Os registros feitos pelos pais foram variados e revelaram a singularidade de cada criança. Nosso diário de sala foi se constituindo nessa diversidade, tendo por eixo estrutural o desejo de dar voz à criança, para que ela pudesse falar de suas aprendizagens e compartilhar suas descobertas. Os registros foram importantes para que as crianças se lembrassem do que haviam feito no período em que o diário esteve em sua casa, fazendo com que as crianças recuperassem esses momentos e os compartilhassem oralmente com o grupo. As colaborações revelam lembranças afetivas, que tornam o momento de olhar o diário em sala, com o grupo todo, especial, carregado de sentimentos agradáveis. As crianças se veem como autoras das histórias pessoais e do grupo. Por vários meses, assim que pegava o diário, uma criança dizia “o papai, o papai”, referindo-se ao registro que havia feito com o pai. Atualmente, quando abro o livro, as crianças falam: “Essa foto é minha”, “Esse é o meu pé, né?!”, “Olha, eu tô descansando”. E a cada página virada, sempre há uma frase diferente a revelar sua construção, sua identidade e seu sentimento de pertencimento ao grupo.

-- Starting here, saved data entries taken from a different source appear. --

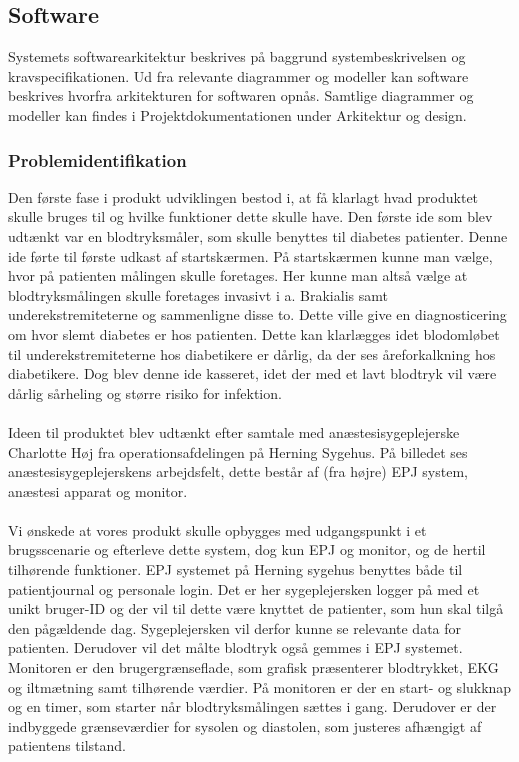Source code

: \subsection{Software}
Systemets softwarearkitektur beskrives på baggrund systembeskrivelsen og kravspecifikationen. Ud fra relevante diagrammer og modeller kan software beskrives hvorfra arkitekturen for softwaren opnås. Samtlige diagrammer og modeller kan findes i Projektdokumentationen under Arkitektur og design.
\subsubsection{Problemidentifikation}
Den første fase i produkt udviklingen bestod i, at få klarlagt hvad produktet skulle bruges til og hvilke funktioner dette skulle have. Den første ide som blev udtænkt var en blodtryksmåler, som skulle benyttes til diabetes patienter. Denne ide førte til første udkast af startskærmen. På startskærmen kunne man vælge, hvor på patienten målingen skulle foretages. Her kunne man altså vælge at blodtryksmålingen skulle foretages invasivt i a. Brakialis samt underekstremiteterne og sammenligne disse to. Dette ville give en diagnosticering om hvor slemt diabetes er hos patienten. Dette kan klarlægges idet blodomløbet til underekstremiteterne hos diabetikere er dårlig, da der ses åreforkalkning hos diabetikere. Dog blev denne ide kasseret, idet der med et lavt blodtryk vil være dårlig sårheling og større risiko for infektion.\\\\
Ideen til produktet blev udtænkt efter samtale med anæstesisygeplejerske Charlotte Høj fra operationsafdelingen på Herning Sygehus. På billedet ses anæstesisygeplejerskens arbejdsfelt, dette består af (fra højre) EPJ system, anæstesi apparat og monitor.\\\\
Vi ønskede at vores produkt skulle opbygges med udgangspunkt i et brugsscenarie og efterleve dette system, dog kun EPJ og monitor, og de hertil tilhørende funktioner. EPJ systemet på Herning sygehus benyttes både til patientjournal og personale login. Det er her sygeplejersken logger på med et unikt bruger-ID og der vil til dette være knyttet de patienter, som hun skal tilgå den pågældende dag. Sygeplejersken vil derfor kunne se relevante data for patienten. Derudover vil det målte blodtryk også gemmes i EPJ systemet. Monitoren er den brugergrænseflade, som grafisk præsenterer blodtrykket, EKG og iltmætning samt tilhørende værdier. På monitoren er der en start- og slukknap og en timer, som starter når blodtryksmålingen sættes i gang. Derudover er der indbyggede grænseværdier for sysolen og diastolen, som justeres afhængigt af patientens tilstand. 
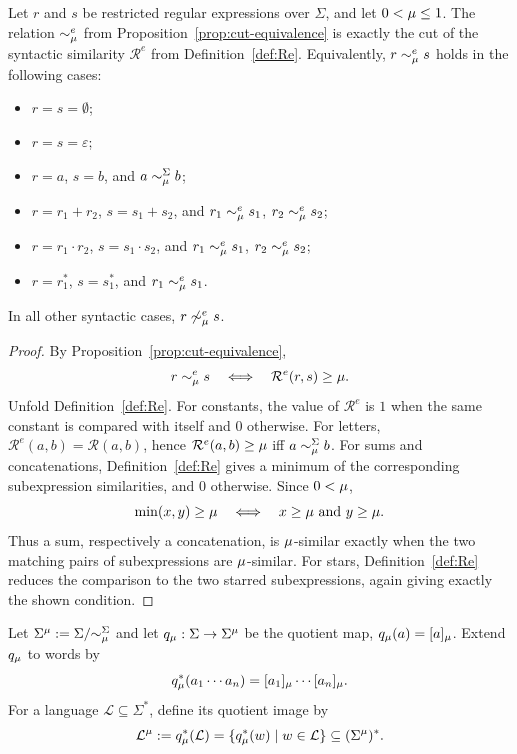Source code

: \begin{theorem}\label{the:Re-cut-structural}
Let $r$ and $s$ be restricted regular expressions over $\Sigma$, and let
$0<\cut\le 1$. The relation $\sim_\cut^e$ from
Proposition~\ref{prop:cut-equivalence} is exactly the cut of the syntactic
similarity $\mathcal R^e$ from Definition~\ref{def:Re}. Equivalently,
$r\sim_\cut^e s$ holds in the following cases:
\begin{itemize}
  \item $r=s=\emptyset$;
  \item $r=s=\varepsilon$;
  \item $r=a$, $s=b$, and $a\sim_\cut^\Sigma b$;
  \item $r=r_1+r_2$, $s=s_1+s_2$, and
        $r_1\sim_\cut^e s_1$, $r_2\sim_\cut^e s_2$;
  \item $r=r_1\cdot r_2$, $s=s_1\cdot s_2$, and
        $r_1\sim_\cut^e s_1$, $r_2\sim_\cut^e s_2$;
  \item $r=r_1^\ast$, $s=s_1^\ast$, and $r_1\sim_\cut^e s_1$.
\end{itemize}
In all other syntactic cases, $r\not\sim_\cut^e s$.
\end{theorem}

\begin{proof}
By Proposition~\ref{prop:cut-equivalence},
\[
  r\sim_\cut^e s \quad\Longleftrightarrow\quad
  \mathcal R^e(r,s)\ge\cut.
\]
Unfold Definition~\ref{def:Re}. For constants, the value of
$\mathcal R^e$ is $1$ when the same constant is compared with itself and $0$
otherwise. For letters, $\mathcal R^e(a,b)=\mathcal R(a,b)$, hence
$\mathcal R^e(a,b)\ge\cut$ iff $a\sim_\cut^\Sigma b$.
For sums and concatenations, Definition~\ref{def:Re} gives a minimum of the
corresponding subexpression similarities, and
$0$ otherwise. Since $0<\cut$,
\[
  \min(x,y)\ge\cut
  \quad\Longleftrightarrow\quad
  x\ge\cut \text{ and } y\ge\cut.
\]
Thus a sum, respectively a concatenation, is $\cut$-similar exactly when the two
matching pairs of subexpressions are $\cut$-similar. For stars,
Definition~\ref{def:Re} reduces the comparison to the two starred
subexpressions, again giving exactly the shown condition.
\end{proof}

\begin{definition}\label{def:quotient-language-fuzzy}
Let $\Sigma^\cut := \Sigma/{\sim_\cut^\Sigma}$ and let
$q_\cut:\Sigma\to\Sigma^\cut$ be the quotient map, $q_\cut(a)=[a]_\cut$.
Extend $q_\cut$ to words by
\[
  q_\cut^*(a_1\cdots a_n) = [a_1]_\cut \cdots [a_n]_\cut.
\]
For a language $\mathcal L \subseteq \Sigma^*$, define its quotient image by
\[
  \mathcal L^\cut := q_\cut^*(\mathcal L)
  = \{q_\cut^*(w)\mid w\in\mathcal L\}
  \subseteq (\Sigma^\cut)^*.
\]
\end{definition}

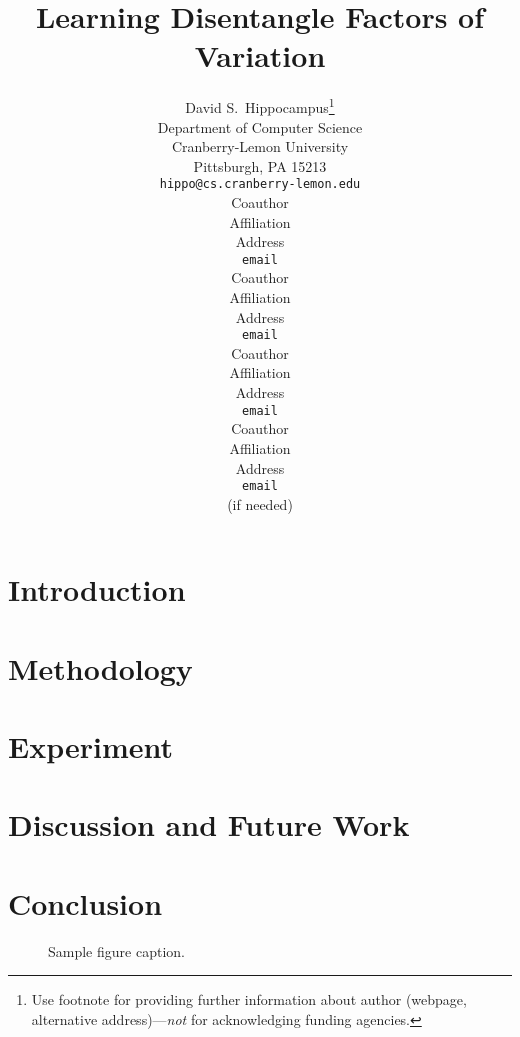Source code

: \documentclass{article} %
\title{Learning Disentangle Factors of Variation}
\author{
David S.~Hippocampus\thanks{ Use footnote for providing further information
about author (webpage, alternative address)---\emph{not} for acknowledging
funding agencies.} \\
Department of Computer Science\\
Cranberry-Lemon University\\
Pittsburgh, PA 15213 \\
\texttt{hippo@cs.cranberry-lemon.edu} \\
\And
Coauthor \\
Affiliation \\
Address \\
\texttt{email} \\
\AND
Coauthor \\
Affiliation \\
Address \\
\texttt{email} \\
\And
Coauthor \\
Affiliation \\
Address \\
\texttt{email} \\
\And
Coauthor \\
Affiliation \\
Address \\
\texttt{email} \\
(if needed)\\
}
\begin{document}
\maketitle
\begin{abstract}

\end{abstract}
\section{Introduction}


\section{Methodology}


\section{Experiment}


\section{Discussion and Future Work}


\section{Conclusion}



\begin{figure}[h]
\begin{center}
\fbox{\rule[-.5cm]{0cm}{4cm} \rule[-.5cm]{4cm}{0cm}}
\end{center}
\caption{Sample figure caption.}
\end{figure}




\end{document}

Cada criança está presente, nesse diário, por meio do desenho que fez, pelas fotos ou pelos registros feitos com os pais ou comigo. Ao mesmo tempo que ele retrata percursos pessoais, revela também a constituição do grupo, na medida em que, ao vivenciarem experiências comuns e ao compartilharem suas experiências pessoais, relacionam-nas com as dos colegas.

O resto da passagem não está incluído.